**Task prompt:**
Below is a block of records; reproduce all of them exactly and leave out any pictures.

**Dataset entries:**
········
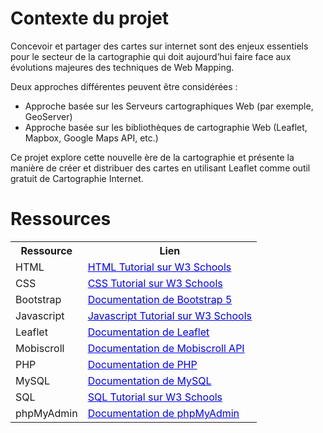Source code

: # Contexte du projet

Concevoir et partager des cartes sur internet sont des enjeux essentiels pour le secteur de la cartographie qui doit aujourd’hui faire face aux évolutions majeures des techniques de Web Mapping.

Deux approches différentes peuvent être considérées :

<ul>
  <li>Approche basée sur les Serveurs cartographiques Web (par exemple, GeoServer)</li>
  <li>Approche basée sur les bibliothèques de cartographie Web (Leaflet, Mapbox, Google Maps API, etc.)</li>
</ul>
                
Ce projet explore cette nouvelle ère de la cartographie et présente la manière de créer et distribuer des cartes en utilisant Leaflet comme outil gratuit de Cartographie Internet.

# Ressources
<table>
  <tr>
    <th>Ressource</th>
    <th>Lien</th>
  </tr>
  <tr>
    <td>HTML</td>
    <td><a href="https://www.w3schools.com/html/" style="color: blue; margin-bottom: 20px; margin-top: 5px;">HTML Tutorial sur W3 Schools</a></td>
  </tr>
                        <tr>
                            <td>CSS</td>
                            <td><a href="https://www.w3schools.com/css/" style="color: blue; margin-bottom: 20px; margin-top: 5px;">CSS Tutorial sur W3 Schools</a></td>
                        </tr>
                        <tr>
                            <td>Bootstrap</td>
                            <td><a href="https://getbootstrap.com/docs/5.0/getting-started/introduction/" style="color: blue; margin-bottom: 20px; margin-top: 5px;">Documentation de Bootstrap 5</a></td>
                        </tr>
                        <tr>
                            <td>Javascript</td>
                            <td><a href="https://www.w3schools.com/js/" style="color: blue; margin-bottom: 20px; margin-top: 5px;">Javascript Tutorial sur W3 Schools</a></td>
                        </tr>
                        <tr>
                            <td>Leaflet</td>
                            <td><a href="https://leafletjs.com/" style="color: blue; margin-bottom: 20px; margin-top: 5px;">Documentation de Leaflet</a></td>
                        </tr>
                        <tr>
                            <td>Mobiscroll</td>
                            <td><a href="https://docs.mobiscroll.com/" style="color: blue; margin-bottom: 20px; margin-top: 5px;">Documentation de Mobiscroll API</a></td>
                        </tr>
                        <tr>
                            <td>PHP</td>
                            <td><a href="https://www.php.net/docs.php" style="color: blue; margin-bottom: 20px; margin-top: 5px;">Documentation de PHP</a></td>
                        </tr>
                        <tr>
                            <td>MySQL</td>
                            <td><a href="https://dev.mysql.com/doc/" style="color: blue; margin-bottom: 20px; margin-top: 5px;">Documentation de MySQL</a></td>
                        </tr>
                        <tr>
                            <td>SQL</td>
                            <td><a href="https://www.w3schools.com/sql/" style="color: blue; margin-bottom: 20px; margin-top: 5px;">SQL Tutorial sur W3 Schools</a></td>
                        </tr>
                        <tr>
                            <td>phpMyAdmin</td>
                            <td><a href="https://www.phpmyadmin.net/" style="color: blue; margin-bottom: 20px; margin-top: 5px;">Documentation de phpMyAdmin</a></td>
                        </tr>
                </table>

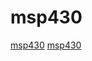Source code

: # msp430

[msp430](https://github.com/larsbrinkhoff/lbForth)
[msp430](https://github.com/windelbouwman/ppci)
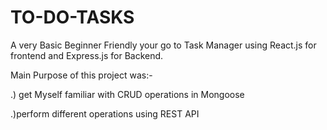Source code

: # TO-DO-TASKS
A very Basic Beginner Friendly your go to Task Manager using React.js for frontend and Express.js for Backend.

Main Purpose of this project was:-

.) get Myself familiar with CRUD operations in Mongoose 

.)perform different operations using REST API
········
**Worked solution:**
Source code

: # Contexte du projet

Concevoir et partager des cartes sur internet sont des enjeux essentiels pour le secteur de la cartographie qui doit aujourd’hui faire face aux évolutions majeures des techniques de Web Mapping.

Deux approches différentes peuvent être considérées :

<ul>
  <li>Approche basée sur les Serveurs cartographiques Web (par exemple, GeoServer)</li>
  <li>Approche basée sur les bibliothèques de cartographie Web (Leaflet, Mapbox, Google Maps API, etc.)</li>
</ul>
                
Ce projet explore cette nouvelle ère de la cartographie et présente la manière de créer et distribuer des cartes en utilisant Leaflet comme outil gratuit de Cartographie Internet.

# Ressources
<table>
  <tr>
    <th>Ressource</th>
    <th>Lien</th>
  </tr>
  <tr>
    <td>HTML</td>
    <td><a href="https://www.w3schools.com/html/" style="color: blue; margin-bottom: 20px; margin-top: 5px;">HTML Tutorial sur W3 Schools</a></td>
  </tr>
                        <tr>
                            <td>CSS</td>
                            <td><a href="https://www.w3schools.com/css/" style="color: blue; margin-bottom: 20px; margin-top: 5px;">CSS Tutorial sur W3 Schools</a></td>
                        </tr>
                        <tr>
                            <td>Bootstrap</td>
                            <td><a href="https://getbootstrap.com/docs/5.0/getting-started/introduction/" style="color: blue; margin-bottom: 20px; margin-top: 5px;">Documentation de Bootstrap 5</a></td>
                        </tr>
                        <tr>
                            <td>Javascript</td>
                            <td><a href="https://www.w3schools.com/js/" style="color: blue; margin-bottom: 20px; margin-top: 5px;">Javascript Tutorial sur W3 Schools</a></td>
                        </tr>
                        <tr>
                            <td>Leaflet</td>
                            <td><a href="https://leafletjs.com/" style="color: blue; margin-bottom: 20px; margin-top: 5px;">Documentation de Leaflet</a></td>
                        </tr>
                        <tr>
                            <td>Mobiscroll</td>
                            <td><a href="https://docs.mobiscroll.com/" style="color: blue; margin-bottom: 20px; margin-top: 5px;">Documentation de Mobiscroll API</a></td>
                        </tr>
                        <tr>
                            <td>PHP</td>
                            <td><a href="https://www.php.net/docs.php" style="color: blue; margin-bottom: 20px; margin-top: 5px;">Documentation de PHP</a></td>
                        </tr>
                        <tr>
                            <td>MySQL</td>
                            <td><a href="https://dev.mysql.com/doc/" style="color: blue; margin-bottom: 20px; margin-top: 5px;">Documentation de MySQL</a></td>
                        </tr>
                        <tr>
                            <td>SQL</td>
                            <td><a href="https://www.w3schools.com/sql/" style="color: blue; margin-bottom: 20px; margin-top: 5px;">SQL Tutorial sur W3 Schools</a></td>
                        </tr>
                        <tr>
                            <td>phpMyAdmin</td>
                            <td><a href="https://www.phpmyadmin.net/" style="color: blue; margin-bottom: 20px; margin-top: 5px;">Documentation de phpMyAdmin</a></td>
                        </tr>
                </table>

Source code

: # msp430

[msp430](https://github.com/larsbrinkhoff/lbForth)
[msp430](https://github.com/windelbouwman/ppci)
Source code

: # TO-DO-TASKS
A very Basic Beginner Friendly your go to Task Manager using React.js for frontend and Express.js for Backend.

Main Purpose of this project was:-

.) get Myself familiar with CRUD operations in Mongoose 

.)perform different operations using REST API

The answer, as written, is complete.